Pager Problems - KS10FPGA/KS10FPGA GitHub Wiki

During the design of the KS10 FPGA, the Pager has been a perpetual problem. This page describes the operation of the Pager in detail and outlines my approach to finally resolving the lingering issues.

When the KS10 loads the Virtual Memory Address (VMA), the Pager simultaneously looks up the page translation address and status. This is implemented slightly differently in the KS10 FPGA because the Page Translation Memory employs synchronous block memory whereas the DEC KS10 uses asynchronous memory. That all works correctly.

The Pager essentially 'snoops' the address and memory control signals. When a memory access occurs, the Pager checks the page translation status: Page Valid, Exec/User mode match, and Page Writable (if a write cycle). When a Page Fault occurs, the Pager jams the address of the PAGE FAIL handler in the microcode into the micro-sequencer so that the microcode can handle the page failure. That works correctly also.
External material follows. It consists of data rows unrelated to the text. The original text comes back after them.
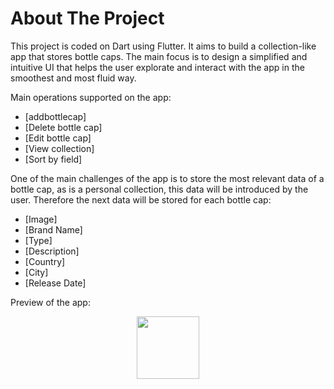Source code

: # About The Project

This project is coded on Dart using Flutter.
It aims to build a collection-like app that stores bottle caps. The main focus is to design a simplified and intuitive UI 
that helps the user explorate and interact with the app in the smoothest and most fluid way.

Main operations supported on the app:

- [addbottlecap]
- [Delete bottle cap]
- [Edit bottle cap]
- [View collection]
- [Sort by field]

One of the main challenges of the app is to store the most relevant data of a bottle cap, as is a personal collection,
this data will be introduced by the user. Therefore the next data will be stored for each bottle cap:
- [Image]
- [Brand Name]
- [Type]
- [Description]
- [Country]
- [City]
- [Release Date]

Preview of the app:

<p align="center">
  <img src="/bottle_cap_gallery/preview_images/add_bottle_cap.png" width="100">
</p>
Simultaneous to this, the PAGE FAIL logic also generates a 'call' operation to the micro-sequencer which places the address of the faulting micro-instruction on the micro-sequencer stack. The microcode then handles the page fault. When the microcode is done with the page fault, the microcode executes a 'return' instruction which returns to the original micro-instruction and then re-executes it. Presumably the address translation has been updated and the memory operation will not page fail the second time. Note that returning to the original micro-instruction versus the next micro-instruction is very important to the operation of the PAGE FAIL handler. All of that works.

So what doesn't work?

The synchronization between the microcode and the memory cycle is not tightly controlled. The original KS10 memory was slow with respect to the micro-sequencer speed - so the KS10 tends to start memory operations (instruction pre-fetch, etc) as early as possible so as to minimize memory latency. The memory cycle overlaps other micro-instructions that occur during normal operation. Here's the problem: many of these microcode instructions cannot be re-executed without creating side-effects.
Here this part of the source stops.